Just when I thought I was running low on manhole covers, a weekend away from Kumamoto landed me with at least a few more postings’ worth. One of the first stops the itinerary was the town of Takachiho, a blink-and-you-miss-it kind of place in a mountainous corner of central Kyushu.
Takachiho has strong ties to the stories of Japan’s founding gods but I aim to do a separate post on that later so I’ll withhold the details and keep you all in suspense. 🙂 But Takachiho’s other claim to fame sits at the southern end of town and boy is it a wonder of a sight – a gorge that splits the earth in two and offers easy hiking, a waterfall, a boating experience and an aura of mystery.
The Takachiho Gorge is ages old, carved out of volcanic lava flow from Mt Aso by the Gokase River. Unlike some canyons, this chasm is narrow, and the thickets of trees growing along the hillsides lend it a dark and often mysterious aura on cloudy days. It’s been a long time since I have seen anywhere so stunningly beautiful, however.
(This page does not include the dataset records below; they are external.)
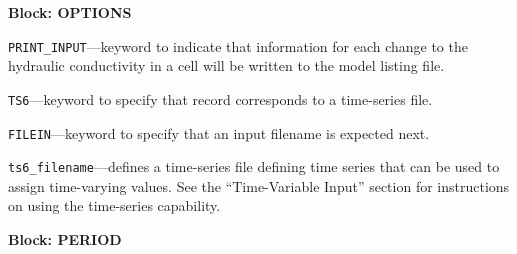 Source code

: 
\item \textbf{Block: OPTIONS}

\begin{description}
\item \texttt{PRINT\_INPUT}---keyword to indicate that information for each change to the hydraulic conductivity in a cell will be written to the model listing file.

\item \texttt{TS6}---keyword to specify that record corresponds to a time-series file.

\item \texttt{FILEIN}---keyword to specify that an input filename is expected next.

\item \texttt{ts6\_filename}---defines a time-series file defining time series that can be used to assign time-varying values. See the ``Time-Variable Input'' section for instructions on using the time-series capability.

\end{description}
\item \textbf{Block: PERIOD}

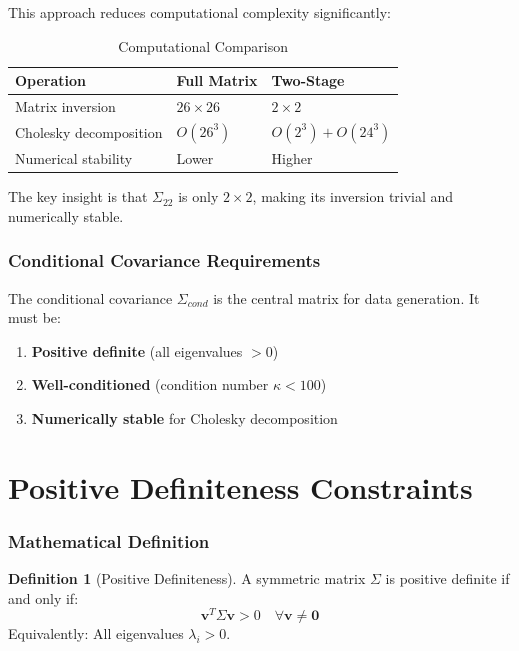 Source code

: \documentclass[11pt]{article}
\theoremstyle{definition}
\newtheorem{definition}{Definition}
\begin{document}
This approach reduces computational complexity significantly:

\begin{table}[h]
\centering
\caption{Computational Comparison}
\begin{tabular}{@{}lll@{}}
\toprule
\textbf{Operation} & \textbf{Full Matrix} & \textbf{Two-Stage} \\
\midrule
Matrix inversion & $26 \times 26$ & $2 \times 2$ \\
Cholesky decomposition & $O(26^3)$ & $O(2^3) + O(24^3)$ \\
Numerical stability & Lower & Higher \\
\bottomrule
\end{tabular}
\end{table}

The key insight is that $\Sigma_{22}$ is only $2 \times 2$, making its
inversion trivial and numerically stable.

\section{Conditional Covariance Requirements}

The conditional covariance $\Sigma_{cond}$ is the central matrix for data
generation. It must be:
\begin{enumerate}
    \item \textbf{Positive definite} (all eigenvalues $> 0$)
    \item \textbf{Well-conditioned} (condition number $\kappa < 100$)
    \item \textbf{Numerically stable} for Cholesky decomposition
\end{enumerate}

\part{Positive Definiteness Constraints}

\section{Mathematical Definition}

\begin{definition}[Positive Definiteness]
A symmetric matrix $\Sigma$ is positive definite if and only if:
\begin{equation}
\mathbf{v}^T \Sigma \mathbf{v} > 0 \quad \forall \mathbf{v} \neq \mathbf{0}
\end{equation}
Equivalently: All eigenvalues $\lambda_i > 0$.
\end{definition}
\end{document}

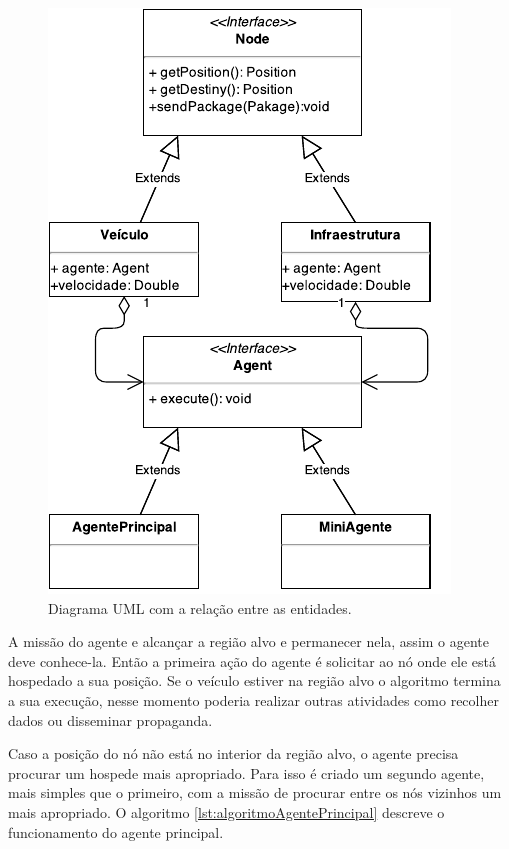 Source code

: \begin{figure}[htbp]
	\centering
	\includegraphics[scale=2]{metodologia/figuras/umlAtores.pdf}
	\caption{Diagrama UML com a relação entre as entidades.}
	\label{fig:umlAtores}
\end{figure}

A missão do agente e alcançar a região alvo e permanecer nela, assim o agente deve conhece-la. Então a primeira ação do agente é solicitar ao nó onde ele está hospedado a sua posição. Se o veículo estiver na região alvo o algoritmo termina a sua execução, nesse momento poderia realizar outras atividades como recolher dados ou disseminar propaganda.

Caso a posição do nó não está no interior da região alvo, o agente precisa procurar um hospede mais apropriado. Para isso é criado um segundo agente, mais simples que o primeiro, com a missão de procurar entre os nós vizinhos um mais apropriado. O algoritmo \ref{lst:algoritmoAgentePrincipal} descreve o funcionamento do agente principal.

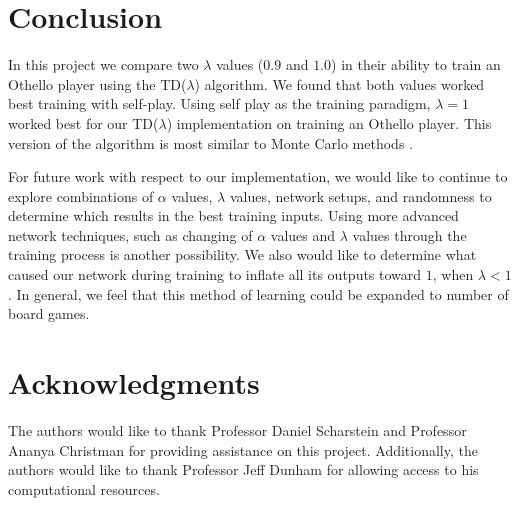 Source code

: \documentclass{sig-alternate-05-2015}
\begin{document}
\section{Conclusion}

In this project we compare two  $\lambda$ values ($0.9$ and $1.0$) in their ability to train an Othello player using the TD($\lambda$) algorithm. We found that both values worked best training with self-play. Using self play as the training paradigm, $\lambda  = 1$ worked best for our TD($\lambda$) implementation on training an Othello player. This version of the algorithm is most similar to Monte Carlo methods \cite{sutton1998reinforcement} .

For future work with respect to our implementation, we would like to continue to explore combinations of $\alpha$ values, $\lambda$ values, network setups, and randomness to determine which results in the best training inputs. Using more advanced network techniques, such as changing of $\alpha$ values and $\lambda$ values through the training process is another possibility. We also would like to determine what caused our network during training to inflate all its outputs toward $1$, when $\lambda < 1$. In general, we feel that this method of learning could be expanded to number of board games.


\section{Acknowledgments}

The authors would like to thank Professor Daniel Scharstein and Professor Ananya Christman for providing assistance on this project. Additionally, the authors would like to thank Professor Jeff Dunham for allowing access to his computational resources.
\nocite{*}

\end{document}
We chose to view the gorge from the well-maintained walking path that followed the cliff’s edge. For a closer look (and, of course, a fee), you can rent rowboats and actually enter the gorge, getting a face-to-face perspective of the ancient rock walls and the beautiful Manai waterfall (both the waterfall and a boat can be seen in the picture above).
The bridge on the manhole cover runs above the gorge. While not attractive in its own right (at least not to me), it did paint a rather striking scene looming over the river like it did.